A análise do SportNavo mostra que, desde a introdução dos motores híbridos em 2014, o número de penalidades técnicas relacionadas ao uso de energia cresceu progressivamente a cada revisão regulatória — e Miami 2026 não parece inverter essa tendência. O ajuste feito pela FIA ataca as velocidades de fechamento, mas não redesenha a lógica punitiva que constrange os pilotos durante as corridas.
"A FIA e a Fórmula 1 deixaram claro imediatamente que as mudanças não vão alterar fundamentalmente as corridas", segundo comunicado oficial da federação divulgado antes do fim de semana em Miami — o que, para Norris, confirma que o nó central do problema permanece intacto.
A questão das velocidades de fechamento é real e documentada. Em circuitos com zonas de DRS longas e curvas de alta velocidade, a diferença entre um carro em modo de ataque total e outro em gerenciamento pode chegar a 30 km/h em menos de 200 metros.

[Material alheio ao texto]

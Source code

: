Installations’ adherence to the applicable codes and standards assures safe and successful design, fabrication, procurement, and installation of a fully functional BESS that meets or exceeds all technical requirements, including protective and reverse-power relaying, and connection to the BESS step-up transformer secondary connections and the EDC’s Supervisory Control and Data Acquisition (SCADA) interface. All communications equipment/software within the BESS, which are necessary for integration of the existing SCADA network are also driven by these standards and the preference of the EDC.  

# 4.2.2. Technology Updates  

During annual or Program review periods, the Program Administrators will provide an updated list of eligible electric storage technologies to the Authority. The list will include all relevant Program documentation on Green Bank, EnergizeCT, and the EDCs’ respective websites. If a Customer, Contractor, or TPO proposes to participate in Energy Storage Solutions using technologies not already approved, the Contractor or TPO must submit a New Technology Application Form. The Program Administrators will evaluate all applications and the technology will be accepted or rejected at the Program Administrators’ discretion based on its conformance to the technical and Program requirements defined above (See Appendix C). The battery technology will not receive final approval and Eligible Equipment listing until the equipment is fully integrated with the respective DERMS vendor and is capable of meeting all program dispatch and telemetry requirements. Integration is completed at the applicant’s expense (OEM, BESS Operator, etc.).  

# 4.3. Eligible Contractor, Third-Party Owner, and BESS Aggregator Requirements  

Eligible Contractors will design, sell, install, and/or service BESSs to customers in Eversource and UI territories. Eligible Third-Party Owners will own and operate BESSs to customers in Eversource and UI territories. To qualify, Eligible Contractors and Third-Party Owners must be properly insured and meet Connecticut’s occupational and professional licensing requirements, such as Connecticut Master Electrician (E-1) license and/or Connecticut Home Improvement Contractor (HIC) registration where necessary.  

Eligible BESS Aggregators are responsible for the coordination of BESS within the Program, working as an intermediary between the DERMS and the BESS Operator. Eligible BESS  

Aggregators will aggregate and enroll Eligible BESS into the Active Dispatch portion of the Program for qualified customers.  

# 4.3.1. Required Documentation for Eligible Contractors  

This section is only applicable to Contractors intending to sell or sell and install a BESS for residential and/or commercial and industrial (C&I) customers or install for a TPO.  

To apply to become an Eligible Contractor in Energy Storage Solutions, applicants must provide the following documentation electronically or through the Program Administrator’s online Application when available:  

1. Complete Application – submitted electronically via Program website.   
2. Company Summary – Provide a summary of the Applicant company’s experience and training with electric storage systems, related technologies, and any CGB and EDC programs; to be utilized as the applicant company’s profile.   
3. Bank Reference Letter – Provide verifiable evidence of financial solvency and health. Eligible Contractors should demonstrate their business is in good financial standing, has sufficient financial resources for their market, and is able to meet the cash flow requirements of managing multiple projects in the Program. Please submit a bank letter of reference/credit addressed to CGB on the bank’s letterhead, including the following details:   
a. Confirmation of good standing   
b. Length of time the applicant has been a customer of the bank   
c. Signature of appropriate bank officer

O risco de colisão traseira nessas condições é concreto, e a FIA agiu corretamente ao endereçá-lo. O ponto de atrito é que a solução escolhida cria uma zona cinzenta onde o piloto não sabe, com precisão, onde termina a busca legítima pelo limite e começa a infração punível.
Os números por trás
O Circuito Internacional de Miami tem 5,41 km de extensão e foi palco, nas últimas temporadas, de algumas das disputas mais tensas em termos de gerenciamento de energia. Na temporada 2025, ao menos três pilotos receberam advertências ou penalidades relacionadas ao uso da unidade de potência durante o GP — um número que coloca Miami entre os circuitos com maior incidência desse tipo de infração no calendário.

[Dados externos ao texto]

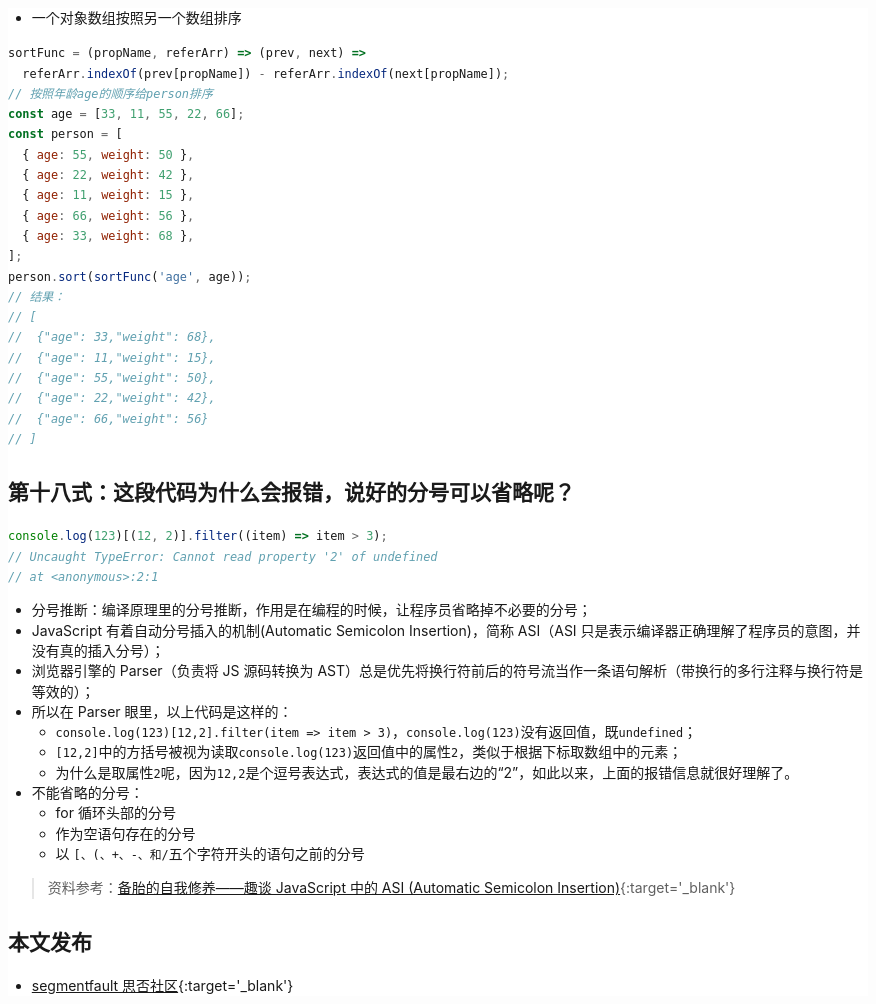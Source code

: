 - 一个对象数组按照另一个数组排序

```js
sortFunc = (propName, referArr) => (prev, next) =>
  referArr.indexOf(prev[propName]) - referArr.indexOf(next[propName]);
// 按照年龄age的顺序给person排序
const age = [33, 11, 55, 22, 66];
const person = [
  { age: 55, weight: 50 },
  { age: 22, weight: 42 },
  { age: 11, weight: 15 },
  { age: 66, weight: 56 },
  { age: 33, weight: 68 },
];
person.sort(sortFunc('age', age));
// 结果：
// [
//  {"age": 33,"weight": 68},
//  {"age": 11,"weight": 15},
//  {"age": 55,"weight": 50},
//  {"age": 22,"weight": 42},
//  {"age": 66,"weight": 56}
// ]
```

## 第十八式：这段代码为什么会报错，说好的分号可以省略呢？

```js
console.log(123)[(12, 2)].filter((item) => item > 3);
// Uncaught TypeError: Cannot read property '2' of undefined
// at <anonymous>:2:1
```

- 分号推断：编译原理里的分号推断，作用是在编程的时候，让程序员省略掉不必要的分号；
- JavaScript 有着自动分号插入的机制(Automatic Semicolon Insertion)，简称 ASI（ASI 只是表示编译器正确理解了程序员的意图，并没有真的插入分号）；
- 浏览器引擎的 Parser（负责将 JS 源码转换为 AST）总是优先将换行符前后的符号流当作一条语句解析（带换行的多行注释与换行符是等效的）；
- 所以在 Parser 眼里，以上代码是这样的：
  - `console.log(123)[12,2].filter(item => item > 3)`，`console.log(123)`没有返回值，既`undefined`；
  - `[12,2]`中的方括号被视为读取`console.log(123)`返回值中的属性`2`，类似于根据下标取数组中的元素；
  - 为什么是取属性`2`呢，因为`12,2`是个逗号表达式，表达式的值是最右边的“2”，如此以来，上面的报错信息就很好理解了。
- 不能省略的分号：
  - for 循环头部的分号
  - 作为空语句存在的分号
  - 以 `[、(、+、-、和/`五个字符开头的语句之前的分号

> 资料参考：[备胎的自我修养——趣谈 JavaScript 中的 ASI (Automatic Semicolon Insertion)](https://segmentfault.com/a/1190000002955405){:target='\_blank'}

## 本文发布

- [segmentfault 思否社区](https://segmentfault.com/a/1190000038251777){:target='\_blank'}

Com os ajustes de 2026, a expectativa técnica era reduzir esse índice. Mas a estrutura regulatória que define os limites de deployment de energia — quanto de potência elétrica pode ser utilizado em cada setor — foi mantida em seus parâmetros essenciais. A mudança afeta o teto de velocidade em zonas críticas, não a arquitetura de punições. Para equipes como McLaren e Mercedes, que desenvolveram estratégias agressivas de uso de energia em qualificação, o risco de errar o cálculo e ser penalizado continua presente com a mesma intensidade de antes.
Conforme apuração do SportNavo junto a fontes técnicas do paddock, ao menos duas equipes revisaram seus mapas de motor para Miami especificamente por conta da incerteza sobre onde a nova linha regulatória seria traçada pelos comissários em caso de contestação.
O próximo capítulo
O GP de Miami 2026 funciona como laboratório. Os dados coletados durante o fim de semana — tempos de volta por setor, telemetria de uso de energia, gaps entre pilotos em zonas de risco — serão analisados pela FIA antes da próxima rodada do campeonato, em Ímola, prevista para 17 de maio. A federação indicou que avaliará os efeitos práticos das mudanças antes de decidir se novos ajustes serão necessários para o restante da temporada.
Norris, que soma 94 pontos no campeonato de pilotos e briga pela liderança com Kimi Antonelli, não pode se dar ao luxo de perder pontos por penalidades técnicas evitáveis. A pressão sobre a FIA para clarificar os limites antes de Ímola é real — e vem de dentro dos carros, não das arquibancadas.
A Fórmula 1 ajustou o regulamento. O risco de punição para quem tenta ganhar tempo permanece.